■ Data in this exercise ■
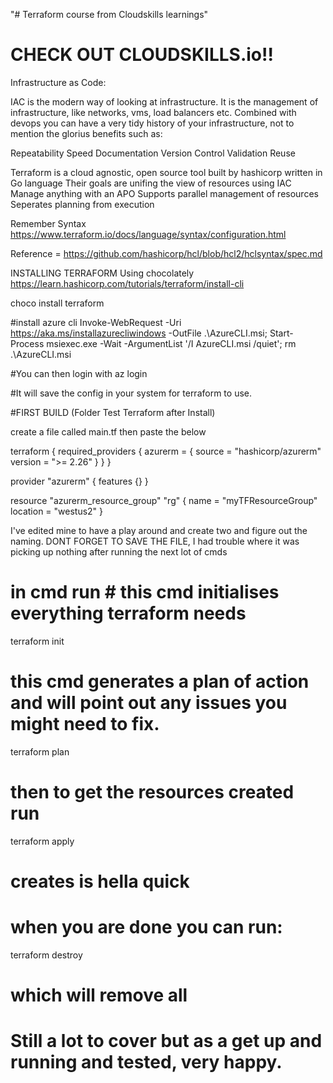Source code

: "# Terraform course from Cloudskills learnings" 
# CHECK OUT CLOUDSKILLS.io!!

Infrastructure as Code:

IAC is the modern way of looking at infrastructure. It is the management of infrastructure, like networks, vms, load balancers etc.
Combined with devops you can have a very tidy history of your infrastructure, not to mention the glorius benefits such as:

Repeatability
Speed
Documentation
Version Control
Validation
Reuse

Terraform is a cloud agnostic, open source tool built by hashicorp
written in Go language
Their goals are unifing the view of resources using IAC
Manage anything with an APO
Supports parallel management of resources
Seperates planning from execution

Remember Syntax https://www.terraform.io/docs/language/syntax/configuration.html

Reference = https://github.com/hashicorp/hcl/blob/hcl2/hclsyntax/spec.md


INSTALLING TERRAFORM
Using chocolately https://learn.hashicorp.com/tutorials/terraform/install-cli

choco install terraform




#install azure cli
Invoke-WebRequest -Uri https://aka.ms/installazurecliwindows -OutFile .\AzureCLI.msi; Start-Process msiexec.exe -Wait -ArgumentList '/I AzureCLI.msi /quiet'; rm .\AzureCLI.msi

#You can then login with
az login

#It will save the config in your system for terraform to use.

#FIRST BUILD (Folder Test Terraform after Install)

create a file called main.tf then paste the below

terraform {
  required_providers {
    azurerm = {
      source = "hashicorp/azurerm"
      version = ">= 2.26"
    }
  }
}

provider "azurerm" {
  features {}
}

resource "azurerm_resource_group" "rg" {
  name     = "myTFResourceGroup"
  location = "westus2"
}

I've edited mine to have a play around and create two and figure out the naming. DONT FORGET TO SAVE THE FILE, I had trouble where it was picking up nothing after running the next lot of cmds

# in cmd run # this cmd initialises everything terraform needs
terraform init

# this cmd generates a plan of action and will point out any issues you might need to fix.
terraform plan

# then to get the resources created run
terraform apply

# creates is hella quick
# when you are done you can run:

terraform destroy 

# which will remove all

# Still a lot to cover but as a get up and running and tested, very happy.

■ Assignment ■
In the listing above, find each line with the word "then" and copy it out.

■ Exercise response ■
#You can then login with
create a file called main.tf then paste the below
# then to get the resources created run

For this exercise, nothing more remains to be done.